▸ **Activity**: From the entries that follow, copy each line containing the word "matrice".
(Listed entries Opens)
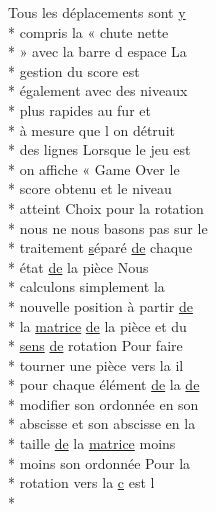 \begin{DoxyCompactItemize}
Tous les déplacements sont \hyperlink{gl_8h_a74d80fd479c0f6d0153c709949a089ef}{y} \\*
compris la « chute nette \\*
» avec la barre d espace La \\*
gestion du score est \\*
également avec des niveaux \\*
plus rapides au fur et \\*
à mesure que l on détruit \\*
des lignes Lorsque le jeu est \\*
on affiche « Game Over le \\*
score obtenu et le niveau \\*
atteint Choix pour la rotation \\*
nous ne nous basons pas sur le \\*
traitement \hyperlink{gl_8h_ad585a1393cfa368fa9dc3d8ebff640d5}{s}éparé \hyperlink{mainpage_8dox_ab37fa35e77d95c6d0d0ab620c97c3db8}{de} chaque \\*
état \hyperlink{mainpage_8dox_ab37fa35e77d95c6d0d0ab620c97c3db8}{de} la pièce Nous \\*
calculons simplement la \\*
nouvelle position à partir \hyperlink{mainpage_8dox_ab37fa35e77d95c6d0d0ab620c97c3db8}{de} \\*
la \hyperlink{mainpage_8dox_af2e36bcdda8980a3e5c1f4013331ee45}{matrice} \hyperlink{mainpage_8dox_ab37fa35e77d95c6d0d0ab620c97c3db8}{de} la pièce et du \\*
\hyperlink{mainpage_8dox_aa08a2c237abaf70493855740d9c5d0c8}{sens} \hyperlink{mainpage_8dox_ab37fa35e77d95c6d0d0ab620c97c3db8}{de} rotation Pour faire \\*
tourner une pièce vers la il \\*
pour chaque élément \hyperlink{mainpage_8dox_ab37fa35e77d95c6d0d0ab620c97c3db8}{de} la \hyperlink{mainpage_8dox_ab37fa35e77d95c6d0d0ab620c97c3db8}{de} \\*
modifier son ordonnée en son \\*
abscisse et son abscisse en la \\*
taille \hyperlink{mainpage_8dox_ab37fa35e77d95c6d0d0ab620c97c3db8}{de} la \hyperlink{mainpage_8dox_af2e36bcdda8980a3e5c1f4013331ee45}{matrice} moins \\*
moins son ordonnée Pour la \\*
rotation vers la \hyperlink{glext_8h_a1f2d7f8147412c43ba2303a56f97ee73}{c} est l \\*

\end{DoxyCompactItemize}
(Listed entries Closes)
▸ **Completed task**:
la \hyperlink{mainpage_8dox_af2e36bcdda8980a3e5c1f4013331ee45}{matrice} \hyperlink{mainpage_8dox_ab37fa35e77d95c6d0d0ab620c97c3db8}{de} la pièce et du \\*
taille \hyperlink{mainpage_8dox_ab37fa35e77d95c6d0d0ab620c97c3db8}{de} la \hyperlink{mainpage_8dox_af2e36bcdda8980a3e5c1f4013331ee45}{matrice} moins \\*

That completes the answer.